Con la Francia, sia Di Maio sia Salvini sembrano avere un fatto personale. Più che la Merkel, considerata una leader in declino e quindi addomesticabile, la bestia nera è Macron. Salvini lo attacca tutti i giorni, anche sul piano personale («il signorino»). Di Maio è arrivato a offrire un’alleanza politica – peraltro respinta – ai Gilet Jaunes, un movimento quasi eversivo dove c’è di tutto, pure estremisti di sinistra e di destra che si sono distinti nel rompere gli autovelox, le vetrine e pure la testa di qualche poliziotto. Insomma siamo in guerra virtuale con un Paese la cui storia è intrecciata alla nostra più di qualsiasi altro, dall’unificazione nazionale alle tante partite economiche aperte: Tim e Mediaset, Mediobanca e Generali. Un Paese da cui dobbiamo farci rispettare – cosa che non è sempre riuscita ai governi del passato -, ma con il quale non conviene rompere.

Intendiamoci: la Francia non è esente da colpe. Tutto si può criticare, dai 10 miliardi di euro che appartengono ai Paesi africani ma sono depositati a Parigi alla mancanza di solidarietà nell’accoglienza dei migranti, dall’intervento in Libia all’atteggiamento miope con cui viene contrastata la crescita di Fincantieri. Però l’impressione è che il governo italiano non intenda porre le questioni in modo costruttivo nelle apposite sedi bilaterali e sovranazionali, ma preferisca liquidarle in modo sprezzante e aggressivo ai fini del consenso interno. Siccome gli italiani adorano parlar male della Francia, il governo si adegua. Al confronto, la nomina alla commissione per l’Unesco di Lino Banfi («se Parigi avesse lu meri sarebbe una piccola Beri») pare quasi un gesto di distensione.

I sovranisti replicano che un po’ ovunque il vento spira nelle loro vele, mentre Francia, Germania, Unione europea contano sempre meno. Ed è vero che posizioni neonazionaliste emergono nell’America di Trump e nella Russia di Putin, nell’India di Modi, che quest’anno si avvia a rivincere le elezioni, e nella Cina di Xi, che si fa incoronare a vita; oltre che nella Turchia di Erdogan e nell’Est europeo. Ma i nazionalisti sono tali perché fanno gli interessi delle proprie nazioni, senza curarsi troppo delle altre. Trump impone il gasdotto contestato dai Cinque Stelle perché serve agli obiettivi economici e geopolitici degli Stati Uniti. Polacchi e ungheresi ricevono entusiasti Salvini, però non sono disposti a prendere uno solo dei migranti sbarcati nel nostro Paese.

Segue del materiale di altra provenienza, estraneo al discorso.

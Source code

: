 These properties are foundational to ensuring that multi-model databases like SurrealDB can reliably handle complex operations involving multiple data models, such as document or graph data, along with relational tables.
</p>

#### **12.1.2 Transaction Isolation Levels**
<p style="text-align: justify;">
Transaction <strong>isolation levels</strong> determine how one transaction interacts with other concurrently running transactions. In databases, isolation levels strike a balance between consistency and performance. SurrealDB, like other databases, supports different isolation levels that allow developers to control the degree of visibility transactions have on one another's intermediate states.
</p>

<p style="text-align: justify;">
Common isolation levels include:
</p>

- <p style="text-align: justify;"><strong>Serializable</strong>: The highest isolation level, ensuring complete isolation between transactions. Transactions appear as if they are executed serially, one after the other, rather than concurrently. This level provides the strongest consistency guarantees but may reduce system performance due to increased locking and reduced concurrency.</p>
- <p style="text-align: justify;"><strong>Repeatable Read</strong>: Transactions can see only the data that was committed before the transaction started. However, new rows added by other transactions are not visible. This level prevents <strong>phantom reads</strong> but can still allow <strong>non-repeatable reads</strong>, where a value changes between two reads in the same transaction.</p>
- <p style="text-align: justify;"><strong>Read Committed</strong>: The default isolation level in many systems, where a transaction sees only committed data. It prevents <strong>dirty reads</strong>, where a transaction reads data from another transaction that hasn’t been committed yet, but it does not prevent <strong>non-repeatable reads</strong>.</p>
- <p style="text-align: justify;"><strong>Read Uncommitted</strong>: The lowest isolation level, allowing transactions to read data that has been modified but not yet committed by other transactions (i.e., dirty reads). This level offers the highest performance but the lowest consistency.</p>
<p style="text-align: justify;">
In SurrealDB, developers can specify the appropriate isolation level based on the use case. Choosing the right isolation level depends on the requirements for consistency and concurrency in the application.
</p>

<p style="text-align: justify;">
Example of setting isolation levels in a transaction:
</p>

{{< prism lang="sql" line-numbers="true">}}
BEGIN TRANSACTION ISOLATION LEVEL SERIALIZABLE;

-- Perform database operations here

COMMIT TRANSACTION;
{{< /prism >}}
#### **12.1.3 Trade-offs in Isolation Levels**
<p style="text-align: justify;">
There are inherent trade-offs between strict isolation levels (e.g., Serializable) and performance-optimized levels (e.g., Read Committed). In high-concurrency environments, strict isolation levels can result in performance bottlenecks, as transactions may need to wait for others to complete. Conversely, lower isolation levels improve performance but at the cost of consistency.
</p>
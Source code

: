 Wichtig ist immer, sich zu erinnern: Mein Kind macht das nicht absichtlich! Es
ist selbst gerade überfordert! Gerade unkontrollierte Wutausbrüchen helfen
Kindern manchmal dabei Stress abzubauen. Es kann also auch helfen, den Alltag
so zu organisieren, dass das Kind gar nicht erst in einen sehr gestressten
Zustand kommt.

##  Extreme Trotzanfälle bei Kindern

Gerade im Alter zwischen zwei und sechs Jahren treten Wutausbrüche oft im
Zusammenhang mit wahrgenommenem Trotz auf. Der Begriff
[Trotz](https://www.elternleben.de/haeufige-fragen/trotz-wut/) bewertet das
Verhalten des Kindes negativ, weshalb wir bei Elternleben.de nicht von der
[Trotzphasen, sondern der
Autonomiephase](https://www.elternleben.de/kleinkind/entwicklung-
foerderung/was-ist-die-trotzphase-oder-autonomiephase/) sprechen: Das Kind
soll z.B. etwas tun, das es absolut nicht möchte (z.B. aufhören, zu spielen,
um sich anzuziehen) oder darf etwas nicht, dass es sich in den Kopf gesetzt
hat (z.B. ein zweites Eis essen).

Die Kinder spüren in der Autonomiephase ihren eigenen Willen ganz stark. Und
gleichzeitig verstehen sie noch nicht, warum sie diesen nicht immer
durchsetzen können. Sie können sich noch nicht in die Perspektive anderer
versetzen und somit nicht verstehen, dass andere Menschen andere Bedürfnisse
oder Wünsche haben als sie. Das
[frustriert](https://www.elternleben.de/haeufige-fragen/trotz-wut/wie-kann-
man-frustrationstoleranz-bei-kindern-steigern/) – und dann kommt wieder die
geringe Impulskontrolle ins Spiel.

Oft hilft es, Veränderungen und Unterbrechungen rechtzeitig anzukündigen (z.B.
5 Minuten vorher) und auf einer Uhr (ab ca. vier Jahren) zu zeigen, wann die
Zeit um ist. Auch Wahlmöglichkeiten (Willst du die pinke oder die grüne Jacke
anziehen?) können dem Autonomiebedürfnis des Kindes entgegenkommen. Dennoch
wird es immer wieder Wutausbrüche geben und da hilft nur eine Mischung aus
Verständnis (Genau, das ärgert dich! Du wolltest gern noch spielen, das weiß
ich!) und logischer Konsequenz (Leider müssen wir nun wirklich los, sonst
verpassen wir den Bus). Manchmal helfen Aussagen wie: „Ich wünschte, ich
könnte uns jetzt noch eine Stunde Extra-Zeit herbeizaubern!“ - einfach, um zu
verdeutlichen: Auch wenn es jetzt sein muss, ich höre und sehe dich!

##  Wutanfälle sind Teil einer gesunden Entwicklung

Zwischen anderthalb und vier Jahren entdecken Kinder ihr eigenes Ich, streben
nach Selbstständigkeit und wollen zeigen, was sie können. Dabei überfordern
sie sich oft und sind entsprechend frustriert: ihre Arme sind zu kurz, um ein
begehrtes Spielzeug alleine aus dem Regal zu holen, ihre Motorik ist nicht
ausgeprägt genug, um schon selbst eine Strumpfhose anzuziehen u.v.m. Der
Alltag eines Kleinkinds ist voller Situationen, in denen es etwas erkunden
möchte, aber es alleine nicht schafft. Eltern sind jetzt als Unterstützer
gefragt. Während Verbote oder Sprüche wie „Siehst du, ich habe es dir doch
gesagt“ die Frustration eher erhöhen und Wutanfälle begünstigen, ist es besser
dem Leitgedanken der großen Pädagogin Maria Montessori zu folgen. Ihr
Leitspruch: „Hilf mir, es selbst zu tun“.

Non si tratta di andare a Canossa dagli alleati, ma di evitare una sfida contro tutti i nostri vicini, dalla quale non abbiamo nulla da guadagnare tranne qualche like nelle pagine Facebook dei nostri vicepremier, già affollate da irrinunciabili foto della loro vita quotidiana. Alla lunga, ora che non guidano più movimenti di protesta ma partiti di governo, aprire un dialogo serio conviene anche a loro.